My father was trying to inspire me to be a lawyer and, in retrospect, I regret that I didn’t follow his advice because he had a very successful law practice. During the summers, when I was a high school and college student, he would take me to work with him in order to expose me to his profession. And the more I was exposed to what he did, the more intimidated I got. I can remember one meeting with a client where my father was instructing this client as to how to answer the questions that the other side might pose. I was just bowled over, especially since I was a kid. I saw it as a chess game. And the whole point was that this was an adversarial thing where you have two sides trying to demonstrate opposite sides of an argument. This was my first case of law through my father’s eyes and it turned me off. It scared me. This is not me. I’ll never succeed in this. As a consequence, I followed a different career path.

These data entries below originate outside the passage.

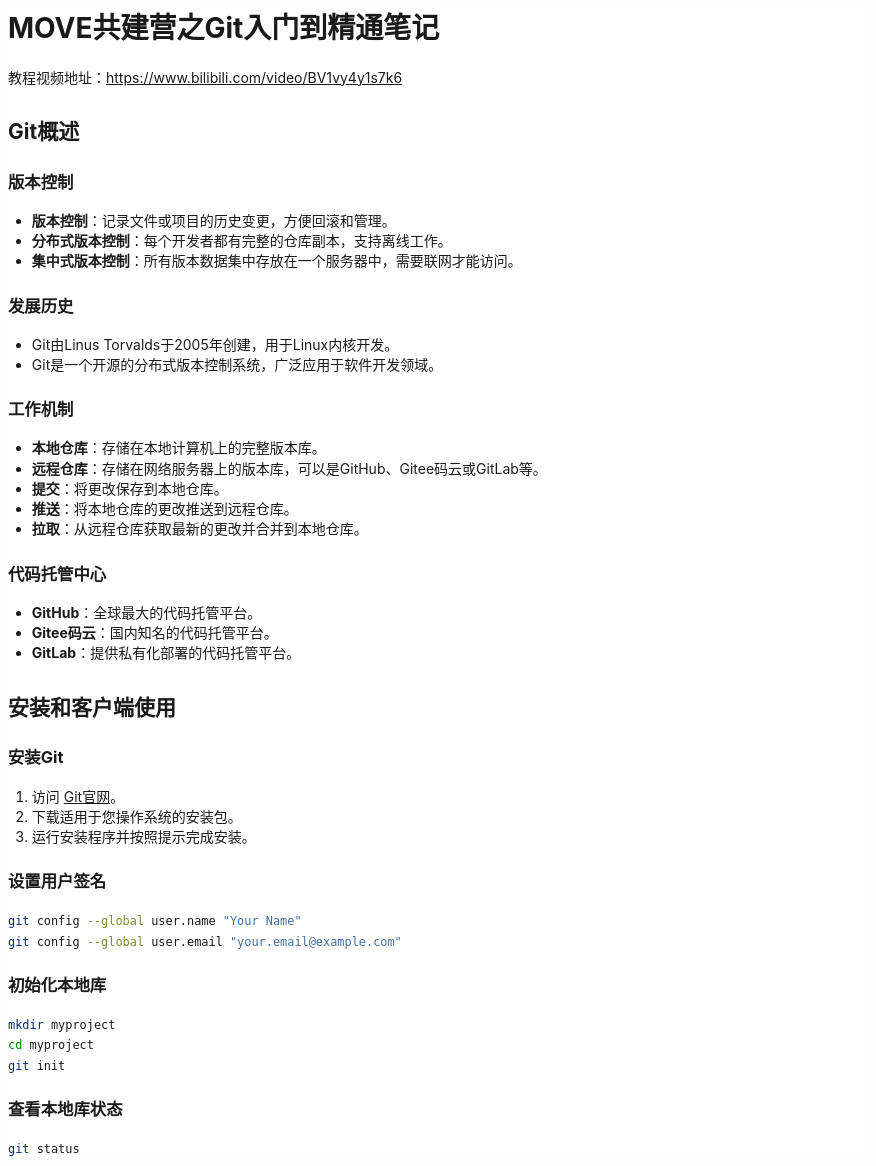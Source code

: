 # MOVE共建营之Git入门到精通笔记
教程视频地址：https://www.bilibili.com/video/BV1vy4y1s7k6


## Git概述
### 版本控制
- **版本控制**：记录文件或项目的历史变更，方便回滚和管理。
- **分布式版本控制**：每个开发者都有完整的仓库副本，支持离线工作。
- **集中式版本控制**：所有版本数据集中存放在一个服务器中，需要联网才能访问。

### 发展历史
- Git由Linus Torvalds于2005年创建，用于Linux内核开发。
- Git是一个开源的分布式版本控制系统，广泛应用于软件开发领域。

### 工作机制
- **本地仓库**：存储在本地计算机上的完整版本库。
- **远程仓库**：存储在网络服务器上的版本库，可以是GitHub、Gitee码云或GitLab等。
- **提交**：将更改保存到本地仓库。
- **推送**：将本地仓库的更改推送到远程仓库。
- **拉取**：从远程仓库获取最新的更改并合并到本地仓库。

### 代码托管中心
- **GitHub**：全球最大的代码托管平台。
- **Gitee码云**：国内知名的代码托管平台。
- **GitLab**：提供私有化部署的代码托管平台。

## 安装和客户端使用
### 安装Git
1. 访问 [Git官网](https://git-scm.com/)。
2. 下载适用于您操作系统的安装包。
3. 运行安装程序并按照提示完成安装。

### 设置用户签名
```bash
git config --global user.name "Your Name"
git config --global user.email "your.email@example.com"
```

### 初始化本地库
```bash
mkdir myproject
cd myproject
git init
```

### 查看本地库状态
```bash
git status
```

When I finished college I started looking for that career. I had a BA in political science from Kenyon College, which in New York City meant I knew how to think. I didn’t know how to make myself or someone else any money. I wound up driving a school bus in Westport because I couldn’t find a job. This was in 1975 and things weren’t so good, economically, so I decided to get myself a master’s degree. If you majored in journalism as an undergrad, you could become a news reporter. If you majored in accounting, you could become an accountant. I was a political science major. What does that mean? What I understood was how government worked and how it didn’t work, because of what I learned from watching and living in the Bronx. So I got my master’s in urban management.

Things are different now. I moved back to the Bronx. I purchased the apartment across the street from where I work at the courthouse. The apartment is number 800 Grand Concourse. The reason I chose that building was because I remembered the building as a kid. To this day, it’s a very well maintained Bronx apartment house, and believe it or not it was affordable. It’s taken all these years practically until now for people to start to see the Bronx as a place to go to rather than a place to escape from. That’s because it’s affordable, it’s a super location, and there’s been a dramatic drop in crime and a diminishing fear of neighbors that appear to be different than oneself. I’m glad to say that things are looking up. The Bronx is New York’s borough of opportunity.